Meri’s Musical Musings

I want to put this out there for all the music teachers and music lesson clients…

Posted on: August 4, 2013

I just want to put this out there as I want everyone to know it. I’ve been seeing lots of bargain-basement music lesson rates advertised across various sources for music lessons, such as kijiji and craigslist, and it is really unfair to both the service providers (music teachers) themselves and the clients, even though the clients may see that as an awesome cheap deal at first.

Running a business requires expenditures, transaction fees, home insurance, health insurance, professional teaching instruments and materials, maitenance and replacement of materials and instruments, commuting costs, the costs of running a website, and various office supplies that you may not think are connected to teaching music lessons, but actually are. So if you only charge $10-$20 an hour (and it’s still pretty bad even if that is just a half hour rate), you’re basically doing volunteer work. You’re doing it virtually FOR FREE. It’s OK if it’s for the VERY occasional non-profit for charity function here and there, but in this case, it’s not. I’ve found that in many cases that you also attract lower-quality clients when you set your rates too low.

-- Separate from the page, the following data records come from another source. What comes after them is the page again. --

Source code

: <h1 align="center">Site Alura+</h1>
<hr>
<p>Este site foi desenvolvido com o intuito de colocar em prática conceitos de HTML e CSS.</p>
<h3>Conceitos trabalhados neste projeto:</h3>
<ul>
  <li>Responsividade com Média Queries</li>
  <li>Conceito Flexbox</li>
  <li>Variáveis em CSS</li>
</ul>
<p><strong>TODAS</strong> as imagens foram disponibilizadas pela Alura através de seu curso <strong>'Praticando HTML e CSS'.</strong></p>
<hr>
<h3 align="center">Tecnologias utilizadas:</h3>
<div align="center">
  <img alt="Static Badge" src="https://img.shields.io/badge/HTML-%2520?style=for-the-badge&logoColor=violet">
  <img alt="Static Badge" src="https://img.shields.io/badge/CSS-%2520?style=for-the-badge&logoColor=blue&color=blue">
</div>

Music teaching entails pretty darned BIG, MATURE responsibilities. Maturity comes with life experience. People trust you to give the student and their families much musical and personal growth. Teaching the student not only the concepts to be able to play the music, but to play it with efficient technique and minimize or avoid injury. That’s a huge responsibility. So please do yourselves (and other professionals) by charging respectable rates. While you may currently be using the money to pay for extras such as a a shopping spree at the local mall, some if not many of your colleagues may be the sole income earner, to pay their rent, food, business expenses, and have a little for saving or even feeding a family with a child or two. As well, music teachers are constantly educating themselves by spending time in research for how to teach better, taking lessons themselves, attending seminars and conferences, which many cost a significant amount of money. Not only that, but most students generally want lessons during a very limited set of times on weekdays, rarely earlier than 3:30 pm, and most don’t want a lesson to start after 7 pm, few students and some teachers are not available on weekends, and there are occasional and sometimes frequent cancellations by students, reducing our income significantly. Sometimes, too, clients terminate lessons with no notice, which is an unexpected drop in income.

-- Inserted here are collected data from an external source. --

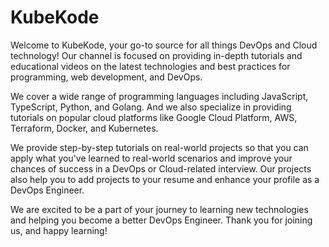 # KubeKode


Welcome to KubeKode, your go-to source for all things DevOps and Cloud technology! Our channel is focused on providing in-depth tutorials and educational videos on the latest technologies and best practices for programming, web development, and DevOps.

We cover a wide range of programming languages including JavaScript, TypeScript, Python, and Golang. And we also specialize in providing tutorials on popular cloud platforms like Google Cloud Platform, AWS, Terraform, Docker, and Kubernetes.

We provide step-by-step tutorials on real-world projects so that you can apply what you've learned to real-world scenarios and improve your chances of success in a DevOps or Cloud-related interview. Our projects also help you to add projects to your resume and enhance your profile as a DevOps Engineer.

We are excited to be a part of your journey to learning new technologies and helping you become a better DevOps Engineer. Thank you for joining us, and happy learning!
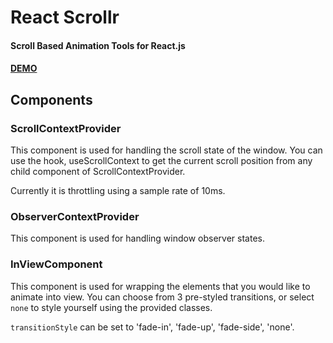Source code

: # React Scrollr
#### Scroll Based Animation Tools for React.js
#### [DEMO]()

## Components  
  
### ScrollContextProvider
This component is used for handling the scroll state of the window.
You can use the hook, useScrollContext to get the current scroll position from any child component of ScrollContextProvider.

Currently it is throttling using a sample rate of 10ms.

### ObserverContextProvider
This component is used for handling window observer states.

### InViewComponent
This component is used for wrapping the elements that you would like to animate into view.
You can choose from 3 pre-styled transitions, or select `none` to style yourself using the provided classes.

`transitionStyle` can be set to 'fade-in', 'fade-up', 'fade-side', 'none'.

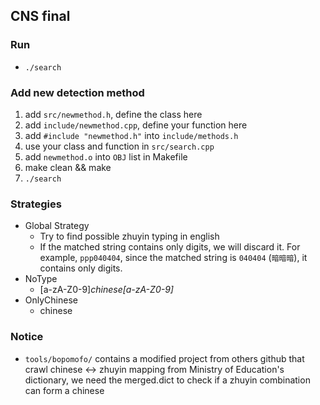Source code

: ## CNS final

### Run
- `./search`

### Add new detection method
1. add `src/newmethod.h`, define the class here
2. add `include/newmethod.cpp`, define your function here
3. add `#include "newmethod.h"` into `include/methods.h`
4. use your class and function in `src/search.cpp`
5. add `newmethod.o` into `OBJ` list in Makefile
6. make clean && make 
7. `./search`

### Strategies
- Global Strategy
    - Try to find possible zhuyin typing in english
    - If the matched string contains only digits, we will discard it. For example, `ppp040404`, since the matched string is `040404` (`暗暗暗`), it contains only digits.
- NoType
    - [a-zA-Z0-9]*chinese[a-zA-Z0-9]*
- OnlyChinese
    - chinese

### Notice
- `tools/bopomofo/` contains a modified project from others github that crawl chinese <-> zhuyin mapping from Ministry of Education's dictionary, we need the merged.dict to check if a zhuyin combination can form a chinese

After all, if you see yourselves as 5-star music teachers (especially if you have tangible proof of it), start acting like 5-star folks yourselves and start treating music teaching as a 5-star business with rates that reflect that image. Your clients and their families after some time will thank you, especially if they go on to study with other teachers and be less likely to experience “sticker shock” when it comes to lessons, especially instruments other than piano, guitar, and sometimes violin which tend to be somewhat to significantly higher priced than those three instruments.

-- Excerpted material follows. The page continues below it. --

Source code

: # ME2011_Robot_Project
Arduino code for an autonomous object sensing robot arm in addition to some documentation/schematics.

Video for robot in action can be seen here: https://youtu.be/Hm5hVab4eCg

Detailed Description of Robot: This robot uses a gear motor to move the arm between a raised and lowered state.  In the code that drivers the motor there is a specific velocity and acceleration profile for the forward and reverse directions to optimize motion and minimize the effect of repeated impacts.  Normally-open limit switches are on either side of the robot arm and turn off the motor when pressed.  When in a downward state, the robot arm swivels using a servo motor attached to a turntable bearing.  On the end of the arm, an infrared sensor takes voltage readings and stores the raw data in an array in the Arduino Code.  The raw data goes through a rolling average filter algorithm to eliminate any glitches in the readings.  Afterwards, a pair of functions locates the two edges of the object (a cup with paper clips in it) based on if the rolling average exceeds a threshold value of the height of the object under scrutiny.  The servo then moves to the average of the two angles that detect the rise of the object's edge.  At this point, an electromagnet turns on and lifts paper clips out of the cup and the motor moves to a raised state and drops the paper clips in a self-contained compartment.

I’ve had several clients who say my rates are too low for the quality of lessons I provide, and some have paid me as much as 50% extra on top of what they were already paying, sometimes for lessons for 3 students! (some of those families had children who later graduated from music programs in college or continued to earn high marks on exams and win competitions) They found that people were more motivated to do a good job when the teacher was well paid—and the teacher finds more reason to get up and do the job than if the job was barely more than minimum wage. I’ve never had bargain-basement rates either; in the very late 1990s I was charging well over $20 for a 30 min lesson, and my rates for 30 min lessons now are over 50% higher than that in 2013. (more than $1 a min) But I’ve continued the track record and also include much lesson enhancement with computer technology aiding in instruction of theory, ear training, music reading, keyboard geography, audio recording, and video recording.

Hope all of you 5-star music teachers and music lesson clients digest all this food for thought. Thanks! Wishing you success to all of you!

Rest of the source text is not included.